Statut du texte
Historique complet ▼
| Dépôt au Sénat | Mercredi 14 février 2024 | |
| Première lecture au Sénat | Mercredi 14 février 2024 | Texte adopté |
| Première lecture à l'Assemblée nationale | Mercredi 10 avril 2024 |
| Dépôt au Sénat | Mercredi 14 février 2024 | |
| Première lecture au Sénat | Mercredi 14 février 2024 | Texte adopté |
| Première lecture à l'Assemblée nationale | Mercredi 10 avril 2024 |
Cette proposition de loi vise à mieux organiser les services de transport public en cas de grève. L’objectif est de garantir une meilleure prévisibilité pour les usagers et de maintenir un service minimum, notamment pendant les périodes importantes comme les vacances ou les événements majeurs, tout en respectant le droit de grève.
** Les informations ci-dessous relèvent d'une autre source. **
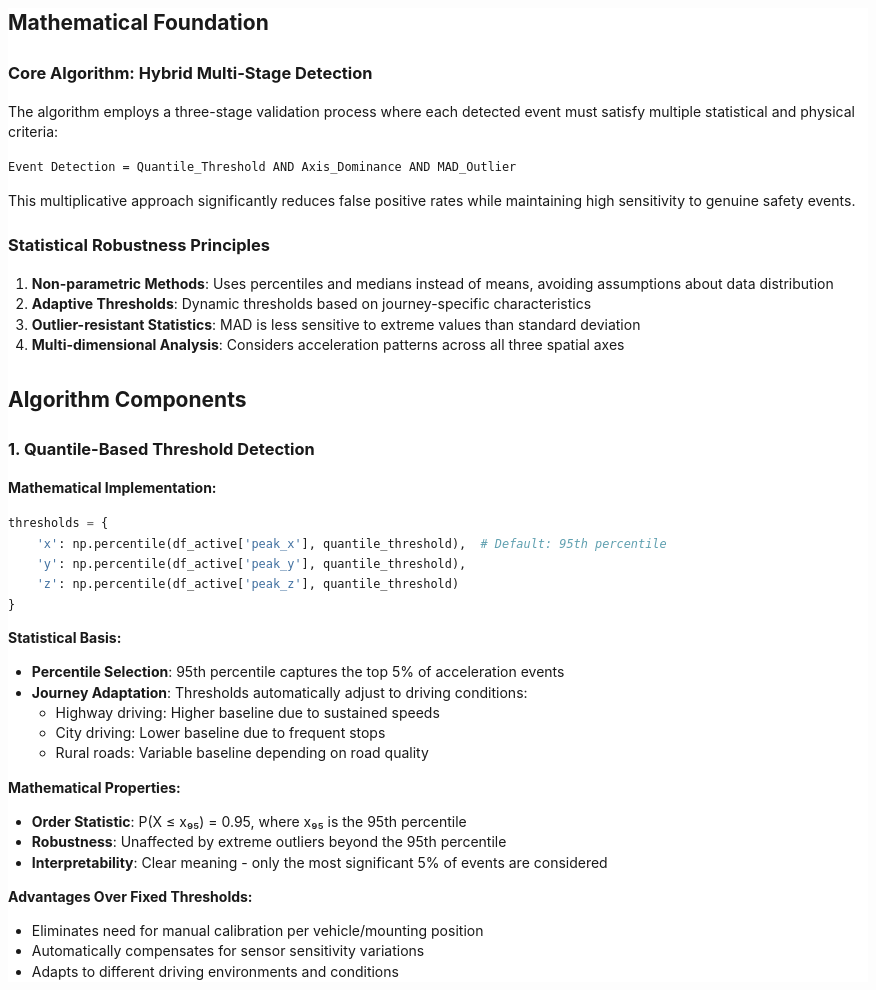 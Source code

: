 ## Mathematical Foundation

### Core Algorithm: Hybrid Multi-Stage Detection

The algorithm employs a three-stage validation process where each detected event must satisfy multiple statistical and physical criteria:

```
Event Detection = Quantile_Threshold AND Axis_Dominance AND MAD_Outlier
```

This multiplicative approach significantly reduces false positive rates while maintaining high sensitivity to genuine safety events.

### Statistical Robustness Principles

1. **Non-parametric Methods**: Uses percentiles and medians instead of means, avoiding assumptions about data distribution
2. **Adaptive Thresholds**: Dynamic thresholds based on journey-specific characteristics
3. **Outlier-resistant Statistics**: MAD is less sensitive to extreme values than standard deviation
4. **Multi-dimensional Analysis**: Considers acceleration patterns across all three spatial axes

## Algorithm Components

### 1. Quantile-Based Threshold Detection

**Mathematical Implementation:**
```python
thresholds = {
    'x': np.percentile(df_active['peak_x'], quantile_threshold),  # Default: 95th percentile
    'y': np.percentile(df_active['peak_y'], quantile_threshold),
    'z': np.percentile(df_active['peak_z'], quantile_threshold)
}
```

**Statistical Basis:**
- **Percentile Selection**: 95th percentile captures the top 5% of acceleration events
- **Journey Adaptation**: Thresholds automatically adjust to driving conditions:
  - Highway driving: Higher baseline due to sustained speeds
  - City driving: Lower baseline due to frequent stops
  - Rural roads: Variable baseline depending on road quality

**Mathematical Properties:**
- **Order Statistic**: P(X ≤ x₉₅) = 0.95, where x₉₅ is the 95th percentile
- **Robustness**: Unaffected by extreme outliers beyond the 95th percentile
- **Interpretability**: Clear meaning - only the most significant 5% of events are considered

**Advantages Over Fixed Thresholds:**
- Eliminates need for manual calibration per vehicle/mounting position
- Automatically compensates for sensor sensitivity variations
- Adapts to different driving environments and conditions
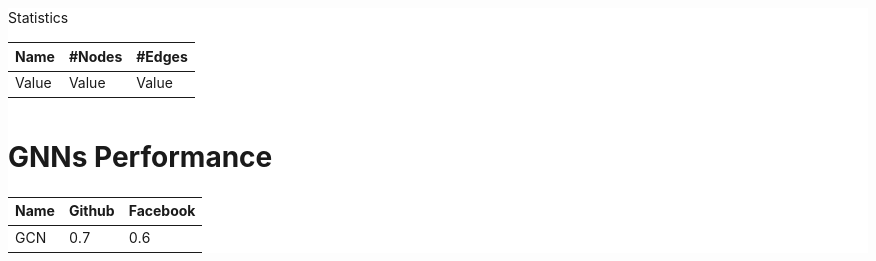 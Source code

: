 Statistics


| Name| #Nodes | #Edges |
|-----|--------|--------|
|Value| Value  | Value  |


# GNNs Performance
| Name| Github | Facebook |
|-----|--------|----------|
|GCN  | 0.7    | 0.6      |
Suspension du droit de grève (Article 1): Possibilité de suspendre le droit de grève pour les personnels des transports terrestres de voyageurs pendant des périodes continues allant jusqu’à 7 jours, avec un maximum de 30 jours par an. Ces périodes sont fixées par décret et doivent coïncider avec des jours fériés, vacances scolaires, élections ou événements majeurs. Une sanction disciplinaire est prévue en cas de non-respect. Pour les Jeux Olympiques et Paralympiques de Paris 2024, les délais de publication du décret et de concertation sont réduits.
Durée et caducité du préavis de grève (Article 2): La durée maximale d’un préavis de grève est fixée à 30 jours. Un préavis devient caduc s’il n’entraîne pas de cessation de travail par au moins deux agents pendant 48 heures.
Délai de déclaration individuelle de participation à la grève (Article 3): Le délai pour qu’un salarié déclare son intention de participer à une grève passe de 48 à 72 heures avant la prise de service, et le délai pour informer l’employeur de la cessation de participation passe de 24 à 48 heures.
Modalités d’exercice du droit de grève (Article 4): En cas de risque de désordre manifeste, l’entreprise de transport peut imposer aux salariés grévistes d’exercer leur droit de grève uniquement au début de leur prise de service et jusqu’à son terme. Des sanctions sont prévues pour les salariés ne respectant pas cette règle.
Extension du champ d’application (Article 5): Les règles concernant la continuité du service en cas de grève sont étendues aux transports maritimes réguliers publics desservant les îles françaises, avec des adaptations spécifiques pour Mayotte.
Précision sur le niveau minimal de service (Article 6): Le niveau minimal de service doit être assuré notamment aux heures de pointe.
Réquisition de personnel en cas de grève prolongée (Article 7): Si le niveau minimal de service n’est pas assuré pendant 3 jours consécutifs en raison d’une grève, l’autorité organisatrice de transports peut enjoindre à l’entreprise de réquisitionner le personnel indispensable. L’entreprise doit se conformer à cette injonction sous 24 heures. Les personnels réquisitionnés doivent être informés 24 heures à l’avance, et le non-respect de l’ordre de réquisition est passible d’une sanction disciplinaire.